Las puntas de sus dedos se clavaron aún más en mi brazo.

—Parece que no hay nada que hacer —dije—. Sin embargo, puedes tomar prestado mi alazán, si sigues decidido a marcharte. El mozo de cuadra te lo preparará. Es un caballo veloz.

—¡Cáspita! —exclamó Nathaniel con un profundo suspiro—. De acuerdo, Tristan, te haré caso. Aunque es una lástima que no me acompañes.

—Señor Ravenscroft, si quiere seguir mi consejo, y no se lo tome como una impertinencia, márchese a casa —dijo la señora H. con un ligero temblor en la voz.

Nathaniel la miró de un modo extraño, como un duelista midiendo a su contrincante.

—Eso mismo pienso hacer, señora Henderson —respondió él antes de dedicarle una reverencia burlona y de guiñarme un ojo. Acto seguido, desapareció tras la oscuridad de los setos.

—¡Lo hará de todos modos! —exclamé—. Siempre recurría a ese truco cuando éramos pequeños.

La señora H. tiró de mi brazo con urgencia.

—Debemos entrar, señor Tristan.

La seguí por el sendero de grava. No es que me hubiera molestado su interrupción. De hecho me había ahorrado el bochorno de tener que explicarle a Nathaniel que estaba exhausto y que me encontraba mal, por lo que me había proporcionado la excusa perfecta para regresar a casa.

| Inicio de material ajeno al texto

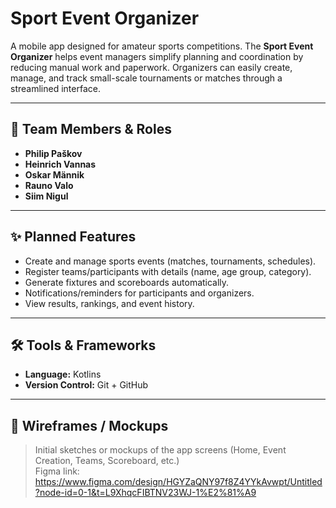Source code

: # Sport Event Organizer

A mobile app designed for amateur sports competitions. The **Sport Event Organizer** helps event managers simplify planning and coordination by reducing manual work and paperwork. Organizers can easily create, manage, and track small-scale tournaments or matches through a streamlined interface.

---

## 👥 Team Members & Roles
- **Philip Paškov**
- **Heinrich Vannas**
- **Oskar Männik**
- **Rauno Valo**
- **Siim Nigul**

---

## ✨ Planned Features
- Create and manage sports events (matches, tournaments, schedules).
- Register teams/participants with details (name, age group, category).
- Generate fixtures and scoreboards automatically.
- Notifications/reminders for participants and organizers.
- View results, rankings, and event history.

---

## 🛠 Tools & Frameworks
- **Language:** Kotlins
- **Version Control:** Git + GitHub

---

## 📐 Wireframes / Mockups
> Initial sketches or mockups of the app screens (Home, Event Creation, Teams, Scoreboard, etc.)  
> Figma link: https://www.figma.com/design/HGYZaQNY97f8Z4YYkAvwpt/Untitled?node-id=0-1&t=L9XhqcFIBTNV23WJ-1%E2%81%A9
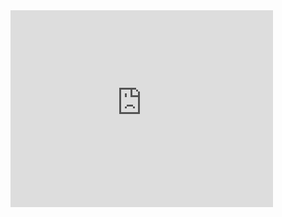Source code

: <iframe width="420" height="315" src="https://www.youtube.com/embed/89F79eC_MzU" frameborder="0" allowfullscreen></iframe>
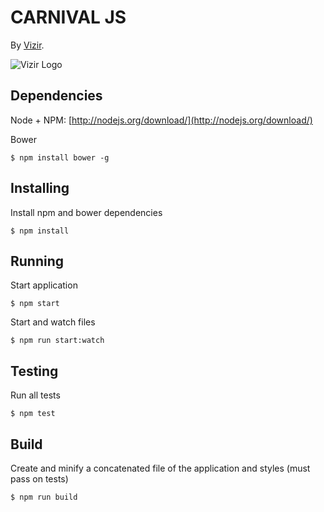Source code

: # CARNIVAL JS

By [Vizir](http://vizir.com.br/).

![Vizir Logo](http://vizirsite.wpengine.com/wp-content/uploads/2016/06/logo_software_studio.png)

## Dependencies

Node + NPM: [http://nodejs.org/download/](http://nodejs.org/download/)

Bower

    $ npm install bower -g


## Installing

Install npm and bower dependencies

    $ npm install


## Running

Start application

    $ npm start


Start and watch files

    $ npm run start:watch


## Testing

Run all tests

    $ npm test

## Build

Create and minify a concatenated file of the application and styles (must pass on tests)

    $ npm run build
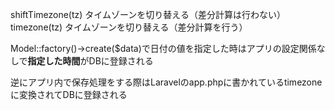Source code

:
shiftTimezone(tz) タイムゾーンを切り替える（差分計算は行わない）  
timezone(tz) タイムゾーンを切り替える（差分計算を行う）

Model::factory()->create($data)で日付の値を指定した時はアプリの設定関係なしで**指定した時間**がDBに登録される

逆にアプリ内で保存処理をする際はLaravelのapp.phpに書かれているtimezoneに変換されてDBに登録される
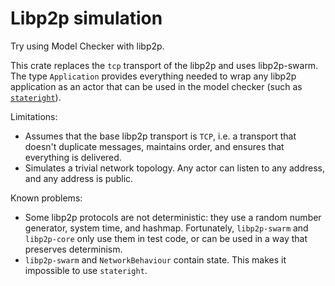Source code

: # Libp2p simulation

Try using Model Checker with libp2p.

This crate replaces the `tcp` transport of the libp2p and uses libp2p-swarm. The type `Application` provides everything needed to wrap any libp2p application as an actor that can be used in the model checker (such as [`stateright`](https://github.com/stateright/stateright)).

Limitations:

* Assumes that the base libp2p transport is `TCP`, i.e. a transport that doesn't duplicate messages, maintains order, and ensures that everything is delivered.
* Simulates a trivial network topology. Any actor can listen to any address, and any address is public.

Known problems: 

* Some libp2p protocols are not deterministic: they use a random number generator, system time, and hashmap. Fortunately, `libp2p-swarm` and `libp2p-core` only use them in test code, or can be used in a way that preserves determinism.
* `libp2p-swarm` and `NetworkBehaviour` contain state. This makes it impossible to use `stateright`.
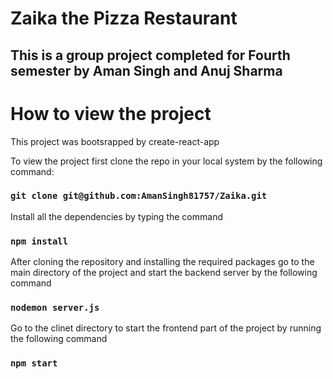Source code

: # Zaika the Pizza Restaurant
## This is a group project completed for Fourth semester by Aman Singh and Anuj Sharma

# How to view the project
This project was bootsrapped by create-react-app

To view the project first clone the repo in your local system by the following command:
### `git clone git@github.com:AmanSingh81757/Zaika.git`

Install all the dependencies by typing the command
### `npm install`

After cloning the repository and installing the required packages go to the main directory of the project and start the backend server by the following command
### `nodemon server.js`

Go to the clinet directory to start the frontend part of the project by running the following command
### `npm start`

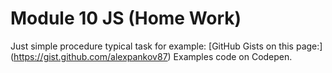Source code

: # Module 10 JS (Home Work)
Just simple procedure typical task for example: 
[GitHub Gists on this page:] (https://gist.github.com/alexpankov87) 
Examples code on Codepen.
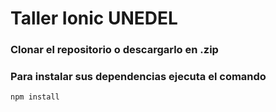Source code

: # Taller Ionic UNEDEL

### Clonar el repositorio o descargarlo en .zip 


### Para instalar sus dependencias ejecuta el comando 

` npm install `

Así pues, una vez que Nathaniel se hubo marchado, empecé a darme cuenta de que estaba realmente hambriento. Las siguientes palabras de la señora H., no obstante, me causaron una gran inquietud.

—Ojalá no pasara tanto tiempo con el señor Ravenscroft —dijo.

—¿Cómo dice, señora H.?

—Lo siento, señor Tristan, pero es la verdad. Cada vez es más salvaje, señor. Estos últimos dos años su comportamiento ha sido terriblemente salvaje. Y luego está la joven Rebecca Clifton con ese bebé, del que según se cuenta es el padre. Además, dicen que el chico no está bien…

—¡Señora H.!

El ama de llaves soltó un profundo suspiro y yo le agarré la muñeca.

—Señora H., siempre ha sido usted como una madre para mí, pero… —hice una pausa mientras pensaba en la manera más adecuada de corregirla—, pero no puedo permitir que siga difundiendo esos rumores maliciosos. Eso sólo es adecuado en la casa del servicio, pero de ninguna manera está bien que lo repita aquí. El señor Ravenscroft es mi mejor amigo. No quiero volver a oírla hablar de él de ese modo.

—Señor Tristan…

—No, señora H., lo digo en serio. Nunca más.

Ya habíamos llegado a los escalones. La luz rojiza de las farolas me permitió ver su expresión. La mujer parecía muy preocupada.

—De acuerdo —dijo—. Pero, por favor, tenga cuidado cuando vaya con él, señor.

Sus palabras casi me conmovieron.

—No soy tonto —dije—. Sé quiénes son mis amigos.